The forgotten community of Pacific Shores, California

The night started something like this.
Where's the campground?

Just off Kellog Road, coming up on the right.

The night ended only a few hours later when it became light enough to back out of the swamp road about half a mile from what the GPS had promised was a campground.

The GPS was wrong. The place marked as a campground was a trail head with prominent "No camping" signs. This was the second fail in a row. Unfortunately, the GPS did not tell people if a campground was open in the off-season. They had played, and lost, the same of "dive up and see" several times in the past few days. Hint: most are closed.

They examined the map and decided to continue ahead towards the beach. On the left, a few hundred yards ahead, the small screen showed a major road, Tell Boulevard, it said.

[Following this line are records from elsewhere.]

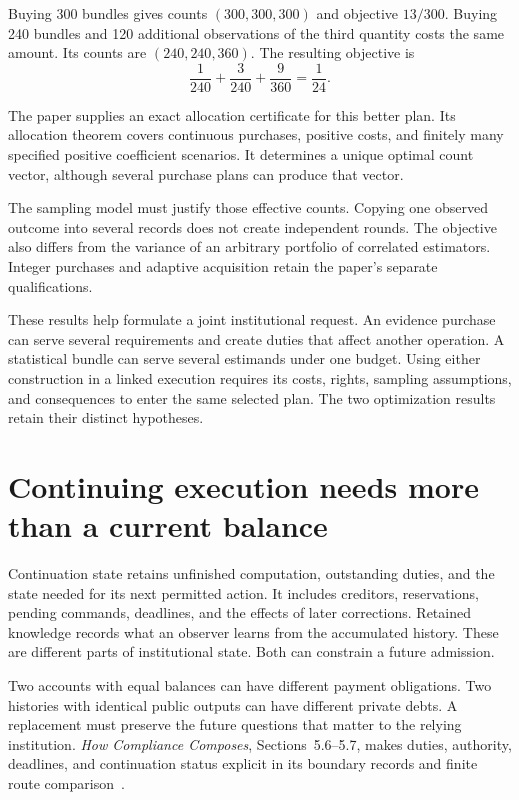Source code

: \documentclass{momentum}
\begin{document}
Buying 300 bundles gives counts $(300,300,300)$ and objective $13/300$.
Buying 240 bundles and 120 additional observations of the third quantity costs the same amount.
Its counts are $(240,240,360)$.
The resulting objective is
\[
\frac{1}{240}+\frac{3}{240}+\frac{9}{360}=\frac{1}{24}.
\]

The paper supplies an exact allocation certificate for this better plan.
Its allocation theorem covers continuous purchases, positive costs, and finitely many specified positive coefficient scenarios.
It determines a unique optimal count vector, although several purchase plans can produce that vector.

The sampling model must justify those effective counts.
Copying one observed outcome into several records does not create independent rounds.
The objective also differs from the variance of an arbitrary portfolio of correlated estimators.
Integer purchases and adaptive acquisition retain the paper's separate qualifications.

These results help formulate a joint institutional request.
An evidence purchase can serve several requirements and create duties that affect another operation.
A statistical bundle can serve several estimands under one budget.
Using either construction in a linked execution requires its costs, rights, sampling assumptions, and consequences to enter the same selected plan.
The two optimization results retain their distinct hypotheses.

\section{Continuing execution needs more than a current balance}
\label{sec:continuation}

Continuation state retains unfinished computation, outstanding duties, and the state needed for its next permitted action.
It includes creditors, reservations, pending commands, deadlines, and the effects of later corrections.
Retained knowledge records what an observer learns from the accumulated history.
These are different parts of institutional state.
Both can constrain a future admission.

Two accounts with equal balances can have different payment obligations.
Two histories with identical public outputs can have different private debts.
A replacement must preserve the future questions that matter to the relying institution.
\emph{How Compliance Composes}, Sections~5.6--5.7, makes duties, authority, deadlines, and continuation status explicit in its boundary records and finite route comparison~\cite{compliance}.
\end{document}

Tell Boulevard was dark in the dark of night, in the shadow of the dunes. Odd, but not impossible in this remote far north eastern corner of California. As the car turned left, the headlights illuminated a burnt out trailer.

This is creepy.

Look, there are lights further down.

Tell Boulevard once must have looked grand. It had two double lanes for traffic separated by a wide median strip. The concrete slabs of the road surface were broken, and the ongoing rain collected in puddles in the cracks and on the sides.

Cautiously easing the vehicle forward, it became clear the road was in such bad shape that a truck was the only sensible option. When the median first gave way to a connection between the lanes, they turned to head back out to Kellog.

The lights are cars, coming towards us.

Take a right, on this road. It looks much better.

Just ahead, there were trees.

They pulled over and decided to catch some sleep right there. Only to be woken up by a truck with a trailer slowly passing into the wooded area. The headlights of the truck illuminated pieces of garbage, a discarded tire, ghostly pieces of metal sticking into the night next to a tree.

Few long minutes later, the truck came back. The trailer bounced, the sound of an empty trailer. Their fitful sleep was interrupted several more times by revving engines of more vehicles traveling along Tell Boulevard, though none turned their way.

The faint light of dawn revealed the road the car sat on. Locals were using the area as a dump. An overnight stay on an official landfill wouldn't look much different.

They left a few minutes later and spent the time it took to get back to U.S. 101 North speculating on the history of the place.

Much later, a quick web search would bring up an article by NBC News from 2008 would explain the twists in the history of Pacific Shores. The desolate place had a wonderful name, Pacific Shores.

Here is what NBC said:
Pacific Shores, as it was dubbed by a developer who sold lots on the cheap to far away dreamers, is a limbo land where the state has been able to prevent development but unable to get lot owners to give up their quest.
Owners have been squaring off with the agency that oversees coastal development almost since the Coastal Act of 1976 was created, partly in response to Pacific Shores and similar undevelopable subdivisions. 

And what explains the night time traffic?

The article is charitable, failing to mention the sprawling illegal dump, and instead quotes a local resident: "Ninety percent of the residents here either learned how to drive here or were conceived here".

The official name of the area is Tolowa Dunes State Park, and it lies only miles north of the real town of Crescent City, CA.

Unless you are in the neighborhood or love birds, there is not much reason to leave U.S. 101 for a visit, but Google Maps can take you there.